Your assignment >>
For this exercise, return all the data exactly as it stands.

** Opening Source records block **

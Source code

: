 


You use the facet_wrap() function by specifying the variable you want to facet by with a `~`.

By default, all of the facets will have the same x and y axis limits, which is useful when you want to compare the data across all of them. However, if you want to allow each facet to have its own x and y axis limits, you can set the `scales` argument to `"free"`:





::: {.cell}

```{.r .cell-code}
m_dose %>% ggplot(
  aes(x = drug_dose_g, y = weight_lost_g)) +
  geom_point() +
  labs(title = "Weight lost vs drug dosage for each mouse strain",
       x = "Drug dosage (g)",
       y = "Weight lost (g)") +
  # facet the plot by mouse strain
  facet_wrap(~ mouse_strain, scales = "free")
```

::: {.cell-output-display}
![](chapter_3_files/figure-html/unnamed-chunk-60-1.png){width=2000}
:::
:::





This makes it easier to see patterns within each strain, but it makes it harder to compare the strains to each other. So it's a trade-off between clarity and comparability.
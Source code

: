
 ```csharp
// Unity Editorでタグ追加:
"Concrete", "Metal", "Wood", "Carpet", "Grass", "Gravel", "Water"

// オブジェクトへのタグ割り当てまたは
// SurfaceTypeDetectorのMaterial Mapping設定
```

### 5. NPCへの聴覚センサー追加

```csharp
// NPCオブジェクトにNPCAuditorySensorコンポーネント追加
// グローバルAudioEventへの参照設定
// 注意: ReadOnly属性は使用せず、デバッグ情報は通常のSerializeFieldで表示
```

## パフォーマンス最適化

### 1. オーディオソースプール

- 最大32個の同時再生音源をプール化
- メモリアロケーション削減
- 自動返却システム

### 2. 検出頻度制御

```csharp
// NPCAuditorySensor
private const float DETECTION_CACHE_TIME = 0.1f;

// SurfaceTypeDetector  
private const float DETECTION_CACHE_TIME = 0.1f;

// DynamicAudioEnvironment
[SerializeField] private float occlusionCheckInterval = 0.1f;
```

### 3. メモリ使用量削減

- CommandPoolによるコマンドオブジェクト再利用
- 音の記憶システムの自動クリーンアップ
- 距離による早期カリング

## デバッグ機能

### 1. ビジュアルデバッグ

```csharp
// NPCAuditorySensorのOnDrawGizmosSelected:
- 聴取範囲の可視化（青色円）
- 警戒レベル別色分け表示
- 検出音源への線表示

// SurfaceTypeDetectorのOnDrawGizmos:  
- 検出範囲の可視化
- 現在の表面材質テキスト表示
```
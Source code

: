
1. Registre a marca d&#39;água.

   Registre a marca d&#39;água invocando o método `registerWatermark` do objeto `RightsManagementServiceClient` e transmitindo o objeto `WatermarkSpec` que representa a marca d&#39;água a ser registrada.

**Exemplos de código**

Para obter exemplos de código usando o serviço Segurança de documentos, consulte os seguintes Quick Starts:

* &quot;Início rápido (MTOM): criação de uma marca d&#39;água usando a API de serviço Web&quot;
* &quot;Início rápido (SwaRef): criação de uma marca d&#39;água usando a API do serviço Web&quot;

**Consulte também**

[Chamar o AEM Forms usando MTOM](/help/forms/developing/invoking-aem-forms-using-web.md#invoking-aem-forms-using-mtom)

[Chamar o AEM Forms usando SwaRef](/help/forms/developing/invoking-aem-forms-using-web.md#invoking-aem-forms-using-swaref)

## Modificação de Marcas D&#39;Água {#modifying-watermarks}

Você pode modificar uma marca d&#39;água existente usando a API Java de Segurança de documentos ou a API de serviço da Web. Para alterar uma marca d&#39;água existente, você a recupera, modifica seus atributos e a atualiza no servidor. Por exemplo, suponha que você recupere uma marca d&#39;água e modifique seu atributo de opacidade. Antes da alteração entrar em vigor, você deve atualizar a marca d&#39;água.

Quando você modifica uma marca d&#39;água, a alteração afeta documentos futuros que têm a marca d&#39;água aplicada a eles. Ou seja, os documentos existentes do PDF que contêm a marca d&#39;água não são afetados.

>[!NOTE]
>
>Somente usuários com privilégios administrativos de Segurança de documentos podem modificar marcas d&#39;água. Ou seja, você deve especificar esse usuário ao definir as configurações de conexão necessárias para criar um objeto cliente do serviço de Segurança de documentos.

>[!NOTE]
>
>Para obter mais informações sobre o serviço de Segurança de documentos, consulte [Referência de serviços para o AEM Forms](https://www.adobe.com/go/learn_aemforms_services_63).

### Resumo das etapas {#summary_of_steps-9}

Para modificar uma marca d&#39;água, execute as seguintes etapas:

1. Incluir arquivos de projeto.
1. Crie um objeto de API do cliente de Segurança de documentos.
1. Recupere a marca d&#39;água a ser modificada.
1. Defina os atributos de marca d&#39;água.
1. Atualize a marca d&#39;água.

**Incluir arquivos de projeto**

** Closing Source records block **

Solution for this exercise >>
Source code

: 


You use the facet_wrap() function by specifying the variable you want to facet by with a `~`.

By default, all of the facets will have the same x and y axis limits, which is useful when you want to compare the data across all of them. However, if you want to allow each facet to have its own x and y axis limits, you can set the `scales` argument to `"free"`:





::: {.cell}

```{.r .cell-code}
m_dose %>% ggplot(
  aes(x = drug_dose_g, y = weight_lost_g)) +
  geom_point() +
  labs(title = "Weight lost vs drug dosage for each mouse strain",
       x = "Drug dosage (g)",
       y = "Weight lost (g)") +
  # facet the plot by mouse strain
  facet_wrap(~ mouse_strain, scales = "free")
```

::: {.cell-output-display}
![](chapter_3_files/figure-html/unnamed-chunk-60-1.png){width=2000}
:::
:::





This makes it easier to see patterns within each strain, but it makes it harder to compare the strains to each other. So it's a trade-off between clarity and comparability.
Source code

:
 ```csharp
// Unity Editorでタグ追加:
"Concrete", "Metal", "Wood", "Carpet", "Grass", "Gravel", "Water"

// オブジェクトへのタグ割り当てまたは
// SurfaceTypeDetectorのMaterial Mapping設定
```

### 5. NPCへの聴覚センサー追加

```csharp
// NPCオブジェクトにNPCAuditorySensorコンポーネント追加
// グローバルAudioEventへの参照設定
// 注意: ReadOnly属性は使用せず、デバッグ情報は通常のSerializeFieldで表示
```

## パフォーマンス最適化

### 1. オーディオソースプール

- 最大32個の同時再生音源をプール化
- メモリアロケーション削減
- 自動返却システム

### 2. 検出頻度制御

```csharp
// NPCAuditorySensor
private const float DETECTION_CACHE_TIME = 0.1f;

// SurfaceTypeDetector  
private const float DETECTION_CACHE_TIME = 0.1f;

// DynamicAudioEnvironment
[SerializeField] private float occlusionCheckInterval = 0.1f;
```

### 3. メモリ使用量削減

- CommandPoolによるコマンドオブジェクト再利用
- 音の記憶システムの自動クリーンアップ
- 距離による早期カリング

## デバッグ機能

### 1. ビジュアルデバッグ

```csharp
// NPCAuditorySensorのOnDrawGizmosSelected:
- 聴取範囲の可視化（青色円）
- 警戒レベル別色分け表示
- 検出音源への線表示

// SurfaceTypeDetectorのOnDrawGizmos:  
- 検出範囲の可視化
- 現在の表面材質テキスト表示
```
Source code

:
1. Registre a marca d&#39;água.

   Registre a marca d&#39;água invocando o método `registerWatermark` do objeto `RightsManagementServiceClient` e transmitindo o objeto `WatermarkSpec` que representa a marca d&#39;água a ser registrada.

**Exemplos de código**

Para obter exemplos de código usando o serviço Segurança de documentos, consulte os seguintes Quick Starts:

* &quot;Início rápido (MTOM): criação de uma marca d&#39;água usando a API de serviço Web&quot;
* &quot;Início rápido (SwaRef): criação de uma marca d&#39;água usando a API do serviço Web&quot;

**Consulte também**

[Chamar o AEM Forms usando MTOM](/help/forms/developing/invoking-aem-forms-using-web.md#invoking-aem-forms-using-mtom)

[Chamar o AEM Forms usando SwaRef](/help/forms/developing/invoking-aem-forms-using-web.md#invoking-aem-forms-using-swaref)

## Modificação de Marcas D&#39;Água {#modifying-watermarks}

Você pode modificar uma marca d&#39;água existente usando a API Java de Segurança de documentos ou a API de serviço da Web. Para alterar uma marca d&#39;água existente, você a recupera, modifica seus atributos e a atualiza no servidor. Por exemplo, suponha que você recupere uma marca d&#39;água e modifique seu atributo de opacidade. Antes da alteração entrar em vigor, você deve atualizar a marca d&#39;água.

Quando você modifica uma marca d&#39;água, a alteração afeta documentos futuros que têm a marca d&#39;água aplicada a eles. Ou seja, os documentos existentes do PDF que contêm a marca d&#39;água não são afetados.

>[!NOTE]
>
>Somente usuários com privilégios administrativos de Segurança de documentos podem modificar marcas d&#39;água. Ou seja, você deve especificar esse usuário ao definir as configurações de conexão necessárias para criar um objeto cliente do serviço de Segurança de documentos.

>[!NOTE]
>
>Para obter mais informações sobre o serviço de Segurança de documentos, consulte [Referência de serviços para o AEM Forms](https://www.adobe.com/go/learn_aemforms_services_63).

### Resumo das etapas {#summary_of_steps-9}

Para modificar uma marca d&#39;água, execute as seguintes etapas:

1. Incluir arquivos de projeto.
1. Crie um objeto de API do cliente de Segurança de documentos.
1. Recupere a marca d&#39;água a ser modificada.
1. Defina os atributos de marca d&#39;água.
1. Atualize a marca d&#39;água.

**Incluir arquivos de projeto**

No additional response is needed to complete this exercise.